Yes. Thank you. So this was a time-driven analysis, when all patients have had at least 1 year of follow-up. The median follow-up was 4 years and so really follow-up is ongoing for all participants. As to what things may look like at the 10-year point, I mean, unfortunately, we will see more events as recurrences do continue to occur, we would expect to have tighter confidence intervals around our point estimates. There's no reason to think the actual estimates themselves should change in any significant way. The question is important because with ER-positive breast cancer, we always talk about the need for a long follow-up because this disease has a lot of natural history. However, for the specific question we're addressing, which is whether or not to deliver chemotherapy, the key point is we know from prior meta-analysis that chemotherapy very much exerts its effect over the first 5 years. if we're not seeing any difference at the 5-year time point, then we would not expect to see a difference, it goes with time.

And I think one final note is in the ER-positive group, there's keen interest in not really understanding the use of CDK 4/6 inhibitors in the OPTIMA study, it was a relatively small proportion that received CDK4/6 just that has to do with the timing of when the therapy became available, but we are engaged in multiple studies to look at the interaction of PAM50 specifically Prosigna with CDK4/6 treatment. There was some discussion of a retrospective analysis of the NATALEE trial immediately following the results of the OPTIMA study. But Iain, what are your thoughts on CDK4/6 in this group?
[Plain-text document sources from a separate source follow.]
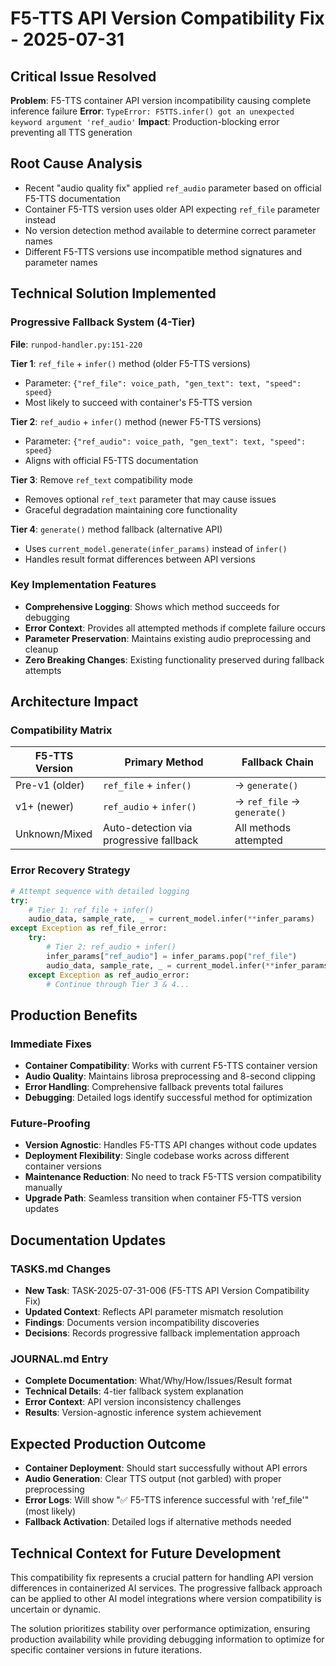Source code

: # F5-TTS API Version Compatibility Fix - 2025-07-31

## Critical Issue Resolved
**Problem**: F5-TTS container API version incompatibility causing complete inference failure
**Error**: `TypeError: F5TTS.infer() got an unexpected keyword argument 'ref_audio'`
**Impact**: Production-blocking error preventing all TTS generation

## Root Cause Analysis
- Recent "audio quality fix" applied `ref_audio` parameter based on official F5-TTS documentation
- Container F5-TTS version uses older API expecting `ref_file` parameter instead
- No version detection method available to determine correct parameter names
- Different F5-TTS versions use incompatible method signatures and parameter names

## Technical Solution Implemented

### Progressive Fallback System (4-Tier)
**File**: `runpod-handler.py:151-220`

**Tier 1**: `ref_file` + `infer()` method (older F5-TTS versions)
- Parameter: `{"ref_file": voice_path, "gen_text": text, "speed": speed}`
- Most likely to succeed with container's F5-TTS version

**Tier 2**: `ref_audio` + `infer()` method (newer F5-TTS versions)
- Parameter: `{"ref_audio": voice_path, "gen_text": text, "speed": speed}`
- Aligns with official F5-TTS documentation

**Tier 3**: Remove `ref_text` compatibility mode
- Removes optional `ref_text` parameter that may cause issues
- Graceful degradation maintaining core functionality

**Tier 4**: `generate()` method fallback (alternative API)
- Uses `current_model.generate(infer_params)` instead of `infer()`
- Handles result format differences between API versions

### Key Implementation Features
- **Comprehensive Logging**: Shows which method succeeds for debugging
- **Error Context**: Provides all attempted methods if complete failure occurs
- **Parameter Preservation**: Maintains existing audio preprocessing and cleanup
- **Zero Breaking Changes**: Existing functionality preserved during fallback attempts

## Architecture Impact

### Compatibility Matrix
| F5-TTS Version | Primary Method | Fallback Chain |
|----------------|----------------|----------------|
| Pre-v1 (older) | `ref_file` + `infer()` | → `generate()` |
| v1+ (newer) | `ref_audio` + `infer()` | → `ref_file` → `generate()` |
| Unknown/Mixed | Auto-detection via progressive fallback | All methods attempted |

### Error Recovery Strategy
```python
# Attempt sequence with detailed logging
try:
    # Tier 1: ref_file + infer() 
    audio_data, sample_rate, _ = current_model.infer(**infer_params)
except Exception as ref_file_error:
    try:
        # Tier 2: ref_audio + infer()
        infer_params["ref_audio"] = infer_params.pop("ref_file")
        audio_data, sample_rate, _ = current_model.infer(**infer_params)
    except Exception as ref_audio_error:
        # Continue through Tier 3 & 4...
```

## Production Benefits

### Immediate Fixes
- **Container Compatibility**: Works with current F5-TTS container version
- **Audio Quality**: Maintains librosa preprocessing and 8-second clipping
- **Error Handling**: Comprehensive fallback prevents total failures
- **Debugging**: Detailed logs identify successful method for optimization

### Future-Proofing
- **Version Agnostic**: Handles F5-TTS API changes without code updates
- **Deployment Flexibility**: Single codebase works across different container versions
- **Maintenance Reduction**: No need to track F5-TTS version compatibility manually
- **Upgrade Path**: Seamless transition when container F5-TTS version updates

## Documentation Updates

### TASKS.md Changes
- **New Task**: TASK-2025-07-31-006 (F5-TTS API Version Compatibility Fix)
- **Updated Context**: Reflects API parameter mismatch resolution
- **Findings**: Documents version incompatibility discoveries
- **Decisions**: Records progressive fallback implementation approach

### JOURNAL.md Entry
- **Complete Documentation**: What/Why/How/Issues/Result format
- **Technical Details**: 4-tier fallback system explanation
- **Error Context**: API version inconsistency challenges
- **Results**: Version-agnostic inference system achievement

## Expected Production Outcome
- **Container Deployment**: Should start successfully without API errors
- **Audio Generation**: Clear TTS output (not garbled) with proper preprocessing
- **Error Logs**: Will show "✅ F5-TTS inference successful with 'ref_file'" (most likely)
- **Fallback Activation**: Detailed logs if alternative methods needed

## Technical Context for Future Development
This compatibility fix represents a crucial pattern for handling API version differences in containerized AI services. The progressive fallback approach can be applied to other AI model integrations where version compatibility is uncertain or dynamic.

The solution prioritizes stability over performance optimization, ensuring production availability while providing debugging information to optimize for specific container versions in future iterations.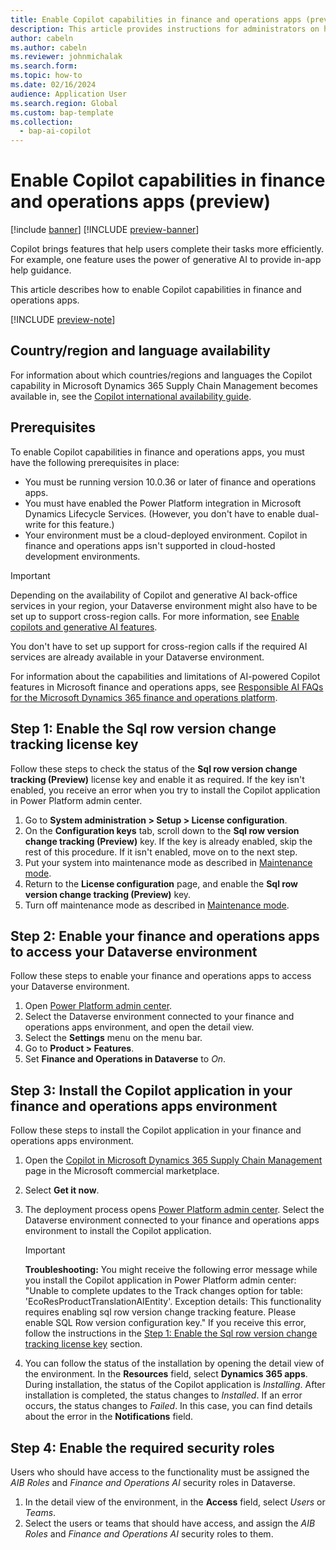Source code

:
 ```yaml
---
title: Enable Copilot capabilities in finance and operations apps (preview)
description: This article provides instructions for administrators on how to enable Copilot capabilities in finance and operations apps
author: cabeln
ms.author: cabeln
ms.reviewer: johnmichalak
ms.search.form:
ms.topic: how-to
ms.date: 02/16/2024
audience: Application User
ms.search.region: Global
ms.custom: bap-template
ms.collection:
  - bap-ai-copilot
---
```


# Enable Copilot capabilities in finance and operations apps (preview)

[!include [banner](../includes/banner.md)]
[!INCLUDE [preview-banner](../../../supply-chain/includes/preview-banner.md)]

Copilot brings features that help users complete their tasks more efficiently. For example, one feature uses the power of generative AI to provide in-app help guidance.

This article describes how to enable Copilot capabilities in finance and operations apps.

[!INCLUDE [preview-note](../../../supply-chain/includes/preview-note.md)]

## Country/region and language availability

For information about which countries/regions and languages the Copilot capability in Microsoft Dynamics 365 Supply Chain Management becomes available in, see the [Copilot international availability guide](https://dynamics.microsoft.com/availability-reports/copilotreport/).

## Prerequisites

To enable Copilot capabilities in finance and operations apps, you must have the following prerequisites in place:

- You must be running version 10.0.36 or later of finance and operations apps.
- You must have enabled the Power Platform integration in Microsoft Dynamics Lifecycle Services. (However, you don't have to enable dual-write for this feature.)
- Your environment must be a cloud-deployed environment. Copilot in finance and operations apps isn't supported in cloud-hosted development environments.

> [!IMPORTANT]
> Depending on the availability of Copilot and generative AI back-office services in your region, your Dataverse environment might also have to be set up to support cross-region calls. For more information, see [Enable copilots and generative AI features](/power-platform/admin/geographical-availability-copilot).
>
> You don't have to set up support for cross-region calls if the required AI services are already available in your Dataverse environment.
>
> For information about the capabilities and limitations of AI-powered Copilot features in Microsoft finance and operations apps, see [Responsible AI FAQs for the Microsoft Dynamics 365 finance and operations platform](../responsible-ai/responsible-ai-overview.md).

## <a name="enable-sql-key"></a>Step 1: Enable the Sql row version change tracking license key

Follow these steps to check the status of the **Sql row version change tracking (Preview)** license key and enable it as required. If the key isn't enabled, you receive an error when you try to install the Copilot application in Power Platform admin center.

1. Go to **System administration \> Setup \> License configuration**.
1. On the **Configuration keys** tab, scroll down to the **Sql row version change tracking (Preview)** key. If the key is already enabled, skip the rest of this procedure. If it isn't enabled, move on to the next step.
1. Put your system into maintenance mode as described in [Maintenance mode](../sysadmin/maintenance-mode.md).
1. Return to the **License configuration** page, and enable the **Sql row version change tracking (Preview)** key.
1. Turn off maintenance mode as described in [Maintenance mode](../sysadmin/maintenance-mode.md).

## Step 2: Enable your finance and operations apps to access your Dataverse environment

Follow these steps to enable your finance and operations apps to access your Dataverse environment.

1. Open [Power Platform admin center](https://admin.powerplatform.microsoft.com/).
1. Select the Dataverse environment connected to your finance and operations apps environment, and open the detail view.
1. Select the **Settings** menu on the menu bar.
1. Go to **Product \> Features**.
1. Set **Finance and Operations in Dataverse** to *On*.

## Step 3: Install the Copilot application in your finance and operations apps environment

Follow these steps to install the Copilot application in your finance and operations apps environment.

1. Open the [Copilot in Microsoft Dynamics 365 Supply Chain Management](https://aka.ms/dynamicsfnocopilot_scmaiapp) page in the Microsoft commercial marketplace.
1. Select **Get it now**.
1. The deployment process opens [Power Platform admin center](https://admin.powerplatform.microsoft.com/). Select the Dataverse environment connected to your finance and operations apps environment to install the Copilot application.

    > [!IMPORTANT]
    > **Troubleshooting:** You might receive the following error message while you install the Copilot application in Power Platform admin center: "Unable to complete updates to the Track changes option for table: 'EcoResProductTranslationAIEntity'. Exception details: This functionality requires enabling sql row version change tracking feature. Please enable SQL Row version configuration key." If you receive this error, follow the instructions in the [Step 1: Enable the Sql row version change tracking license key](#enable-sql-key) section.

1. You can follow the status of the installation by opening the detail view of the environment. In the **Resources** field, select **Dynamics 365 apps**. During installation, the status of the Copilot application is *Installing*. After installation is completed, the status changes to *Installed*. If an error occurs, the status changes to *Failed*. In this case, you can find details about the error in the **Notifications** field.

## Step 4: Enable the required security roles

Users who should have access to the functionality must be assigned the *AIB Roles* and *Finance and Operations AI* security roles in Dataverse.

1. In the detail view of the environment, in the **Access** field, select *Users* or *Teams*.
2. Select the users or teams that should have access, and assign the *AIB Roles* and *Finance and Operations AI* security roles to them.
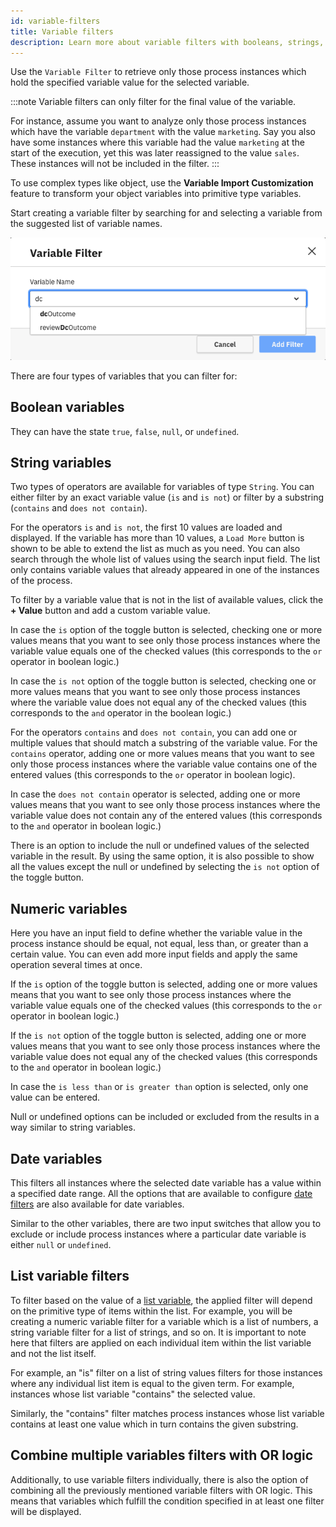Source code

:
 ```yaml
---
id: variable-filters
title: Variable filters
description: Learn more about variable filters with booleans, strings, and more.
---
```


Use the `Variable Filter` to retrieve only those process instances which hold the specified variable value for the selected variable.

:::note
Variable filters can only filter for the final value of the variable.

For instance, assume you want to analyze only those process instances which have the variable `department` with the value `marketing`. Say you also have some instances where this variable had the value `marketing` at the start of the execution, yet this was later reassigned to the value `sales`. These instances will not be included in the filter.
:::

To use complex types like object, use the **Variable Import Customization** feature to transform your object variables into primitive type variables.

Start creating a variable filter by searching for and selecting a variable from the suggested list of variable names.

![Searching through the variables in variable filter](./img/variable-filter.png)

There are four types of variables that you can filter for:

## Boolean variables

They can have the state `true`, `false`, `null`, or `undefined`.

## String variables

Two types of operators are available for variables of type `String`. You can either filter by an exact variable value (`is` and `is not`) or filter by a substring (`contains` and `does not contain`).

For the operators `is` and `is not`, the first 10 values are loaded and displayed. If the variable has more than 10 values, a `Load More` button is shown to be able to extend the list as much as you need. You can also search through the whole list of values using the search input field. The list only contains variable values that already appeared in one of the instances of the process.

To filter by a variable value that is not in the list of available values, click the **+ Value** button and add a custom variable value.

In case the `is` option of the toggle button is selected, checking one or more values means that you want to see only those process instances where the variable value equals one of the checked values (this corresponds to the `or` operator in boolean logic.)

In case the `is not` option of the toggle button is selected, checking one or more values means that you want to see only those process instances where the variable value does not equal any of the checked values (this corresponds to the `and` operator in the boolean logic.)

For the operators `contains` and `does not contain`, you can add one or multiple values that should match a substring of the variable value. For the `contains` operator, adding one or more values means that you want to see only those process instances where the variable value contains one of the entered values (this corresponds to the `or` operator in boolean logic).

In case the `does not contain` operator is selected, adding one or more values means that you want to see only those process instances where the variable value does not contain any of the entered values (this corresponds to the `and` operator in boolean logic.)

There is an option to include the null or undefined values of the selected variable in the result. By using the same option, it is also possible to show all the values except the null or undefined by selecting the `is not` option of the toggle button.

## Numeric variables

Here you have an input field to define whether the variable value in the process instance should be equal, not equal, less than, or greater than a certain value. You can even add more input fields and apply the same operation several times at once.

If the `is` option of the toggle button is selected, adding one or more values means that you want to see only those process instances where the variable value equals one of the checked values (this corresponds to the `or` operator in boolean logic.)

If the `is not` option of the toggle button is selected, adding one or more values means that you want to see only those process instances where the variable value does not equal any of the checked values (this corresponds to the `and` operator in boolean logic.)

In case the `is less than` or `is greater than` option is selected, only one value can be entered.

Null or undefined options can be included or excluded from the results in a way similar to string variables.

## Date variables

This filters all instances where the selected date variable has a value within a specified date range. All the options that are available to configure [date filters](./metadata-filters.md#date-filters) are also available for date variables.

Similar to the other variables, there are two input switches that allow you to exclude or include process instances where a particular date variable is either `null` or `undefined`.

## List variable filters

To filter based on the value of a [list variable](../../../../self-managed/optimize-deployment/configuration/object-variables.md#list-variables), the applied filter will depend on the primitive type of items within the list. For example, you will be creating a numeric variable filter for a variable which is a list of numbers, a string variable filter for a list of strings, and so on. It is important to note here that filters are applied on each individual item within the list variable and not the list itself.

For example, an "is" filter on a list of string values filters for those instances where any individual list item is equal to the given term. For example, instances whose list variable "contains" the selected value.

Similarly, the "contains" filter matches process instances whose list variable contains at least one value which in turn contains the given substring.

## Combine multiple variables filters with OR logic

Additionally, to use variable filters individually, there is also the option of combining all the previously mentioned variable filters with OR logic. This means that variables which fulfill the condition specified in at least one filter will be displayed.
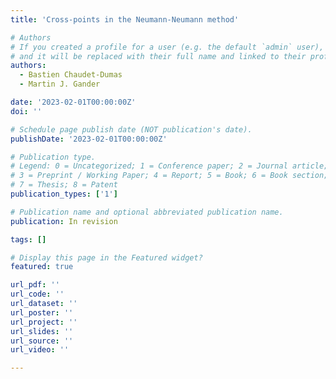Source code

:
 ```yaml
---
title: 'Cross-points in the Neumann-Neumann method'

# Authors
# If you created a profile for a user (e.g. the default `admin` user), write the username (folder name) here
# and it will be replaced with their full name and linked to their profile.
authors:
  - Bastien Chaudet-Dumas
  - Martin J. Gander

date: '2023-02-01T00:00:00Z'
doi: ''

# Schedule page publish date (NOT publication's date).
publishDate: '2023-02-01T00:00:00Z'

# Publication type.
# Legend: 0 = Uncategorized; 1 = Conference paper; 2 = Journal article;
# 3 = Preprint / Working Paper; 4 = Report; 5 = Book; 6 = Book section;
# 7 = Thesis; 8 = Patent
publication_types: ['1']

# Publication name and optional abbreviated publication name.
publication: In revision

tags: []

# Display this page in the Featured widget?
featured: true

url_pdf: ''
url_code: ''
url_dataset: ''
url_poster: ''
url_project: ''
url_slides: ''
url_source: ''
url_video: ''

---
```

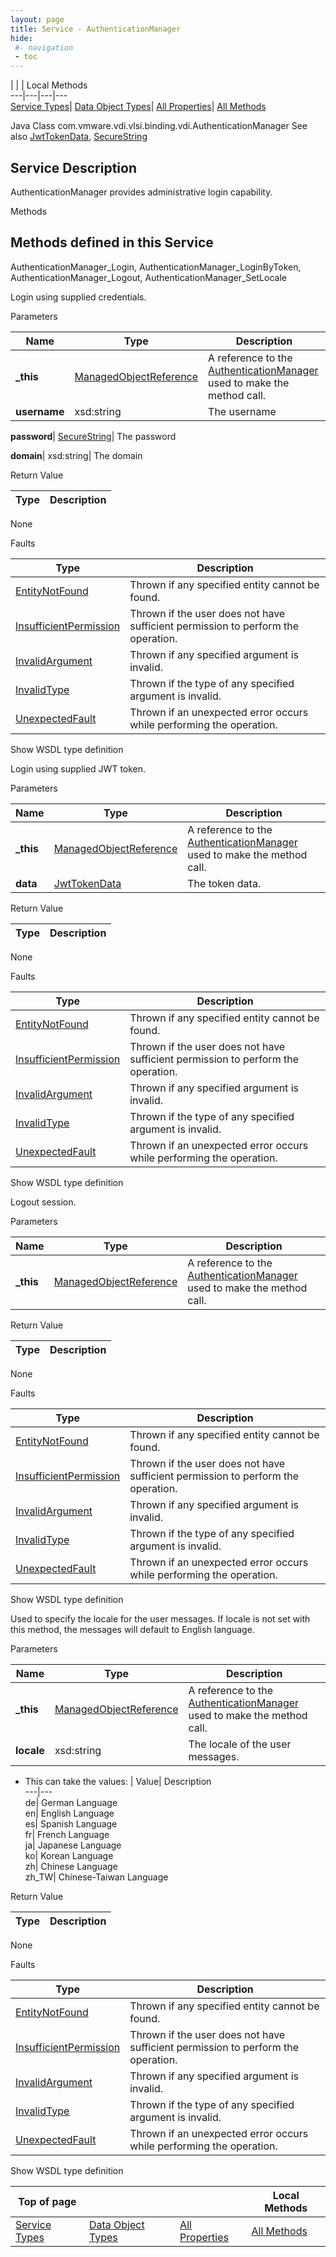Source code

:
 ```yaml
---
layout: page
title: Service - AuthenticationManager
hide:
 #- navigation
 - toc
---
```


  
| | | Local Methods  
---|---|---|---  
[Service Types](index-mo_types.md)| [Data Object Types](index-do_types.md)| [All Properties](index-properties.md)| [All Methods](index-methods.md)  
  



Java Class
    com.vmware.vdi.vlsi.binding.vdi.AuthenticationManager
See also
     [JwtTokenData](vdi.infrastructure.JwtToken.JwtTokenData.md), [SecureString](vdi.util.SecureString.md)

  


## Service Description

AuthenticationManager provides administrative login capability. 

Methods

Methods defined in this Service   
---  
AuthenticationManager_Login, AuthenticationManager_LoginByToken, AuthenticationManager_Logout, AuthenticationManager_SetLocale  
  



Login using supplied credentials. 

Parameters 

Name| Type| Description  
---|---|---  
**_this**| [ManagedObjectReference](vmodl.ManagedObjectReference.md)|  A reference to the [AuthenticationManager](vdi.AuthenticationManager.md) used to make the method call.   
**username**|  xsd:string|  The username   
  
**password**| [SecureString](vdi.util.SecureString.md)|  The password   
  
**domain**|  xsd:string|  The domain   
  
  


Return Value 

Type |  Description   
---|---  
None  
  


Faults 

Type |  Description   
---|---  
[EntityNotFound](vdi.fault.EntityNotFound.md)| Thrown if any specified entity cannot be found.  
[InsufficientPermission](vdi.fault.InsufficientPermission.md)| Thrown if the user does not have sufficient permission to perform the operation.  
[InvalidArgument](vdi.fault.InvalidArgument.md)| Thrown if any specified argument is invalid.  
[InvalidType](vdi.fault.InvalidType.md)| Thrown if the type of any specified argument is invalid.  
[UnexpectedFault](vdi.fault.UnexpectedFault.md)| Thrown if an unexpected error occurs while performing the operation.  
  
Show WSDL type definition

  
  
  



Login using supplied JWT token. 

Parameters 

Name| Type| Description  
---|---|---  
**_this**| [ManagedObjectReference](vmodl.ManagedObjectReference.md)|  A reference to the [AuthenticationManager](vdi.AuthenticationManager.md) used to make the method call.   
**data**| [JwtTokenData](vdi.infrastructure.JwtToken.JwtTokenData.md)|  The token data.   
  
  


Return Value 

Type |  Description   
---|---  
None  
  


Faults 

Type |  Description   
---|---  
[EntityNotFound](vdi.fault.EntityNotFound.md)| Thrown if any specified entity cannot be found.  
[InsufficientPermission](vdi.fault.InsufficientPermission.md)| Thrown if the user does not have sufficient permission to perform the operation.  
[InvalidArgument](vdi.fault.InvalidArgument.md)| Thrown if any specified argument is invalid.  
[InvalidType](vdi.fault.InvalidType.md)| Thrown if the type of any specified argument is invalid.  
[UnexpectedFault](vdi.fault.UnexpectedFault.md)| Thrown if an unexpected error occurs while performing the operation.  
  
Show WSDL type definition

  
  
  



Logout session. 

Parameters 

Name| Type| Description  
---|---|---  
**_this**| [ManagedObjectReference](vmodl.ManagedObjectReference.md)|  A reference to the [AuthenticationManager](vdi.AuthenticationManager.md) used to make the method call.   
  


Return Value 

Type |  Description   
---|---  
None  
  


Faults 

Type |  Description   
---|---  
[EntityNotFound](vdi.fault.EntityNotFound.md)| Thrown if any specified entity cannot be found.  
[InsufficientPermission](vdi.fault.InsufficientPermission.md)| Thrown if the user does not have sufficient permission to perform the operation.  
[InvalidArgument](vdi.fault.InvalidArgument.md)| Thrown if any specified argument is invalid.  
[InvalidType](vdi.fault.InvalidType.md)| Thrown if the type of any specified argument is invalid.  
[UnexpectedFault](vdi.fault.UnexpectedFault.md)| Thrown if an unexpected error occurs while performing the operation.  
  
Show WSDL type definition

  
  
  



Used to specify the locale for the user messages. If locale is not set with this method, the messages will default to English language. 

Parameters 

Name| Type| Description  
---|---|---  
**_this**| [ManagedObjectReference](vmodl.ManagedObjectReference.md)|  A reference to the [AuthenticationManager](vdi.AuthenticationManager.md) used to make the method call.   
**locale**|  xsd:string|  The locale of the user messages. 

  * This can take the values:
| Value| Description  
---|---  
de| German Language  
en| English Language  
es| Spanish Language  
fr| French Language  
ja| Japanese Language  
ko| Korean Language  
zh| Chinese Language  
zh_TW| Chinese-Taiwan Language  

  
  
  


Return Value 

Type |  Description   
---|---  
None  
  


Faults 

Type |  Description   
---|---  
[EntityNotFound](vdi.fault.EntityNotFound.md)| Thrown if any specified entity cannot be found.  
[InsufficientPermission](vdi.fault.InsufficientPermission.md)| Thrown if the user does not have sufficient permission to perform the operation.  
[InvalidArgument](vdi.fault.InvalidArgument.md)| Thrown if any specified argument is invalid.  
[InvalidType](vdi.fault.InvalidType.md)| Thrown if the type of any specified argument is invalid.  
[UnexpectedFault](vdi.fault.UnexpectedFault.md)| Thrown if an unexpected error occurs while performing the operation.  
  
Show WSDL type definition

  
  
  
  
Top of page| | | Local Methods  
---|---|---|---  
[Service Types](index-mo_types.md)| [Data Object Types](index-do_types.md)| [All Properties](index-properties.md)| [All Methods](index-methods.md)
Yes. So I think approximately 8% or 9% of patients in OPTIMA did receive CDK4/6 inhibitors. And that just reflects the point at which these agents became available relative to our recruitment from 2017 due to 2025. I think the question you pose to what extent this data informs patient selection for CDK4/6 inhibitors is very important. I think we don't have any definitive answer on that yet, but is certainly a really important question, area of interest.

Yes. And that's where our flywheel where we will engage in the RUO only grid with investigators to further explore that question.

Our last question is going to come from the line of Jacob Dodd with Morgan Stanley.

This is Jacob on for Colin. A question on intimate. Growth in the cipher for metastatic has already been impressive since the December launch. But how should we think about the engine results as an incremental tailwind to volumes from here? And what milestones in guideline inclusion and broader coverage for the Cipher what do those look like from here in metastatic specifically?

Yes. Thank you. Yes, it's an important study. It helps to resolve this question as we've mentioned earlier about the use -- the appropriate use, the biomarker-driven use of triplet versus doublet therapy I see it as an incremental tailwind to gain further adoption, which will wait on the inclusion in the guidelines to drive adoption even beyond that. So it's an evolving story.

This is story that we did contemplate when we gave the guide most recently in May because, obviously, we have [indiscernible] the side.

Ladies and gentlemen, this will conclude today's question-and-answer session. This will also conclude today's conference call. Thank you for participating, and you may now disconnect. Everyone, have a great day.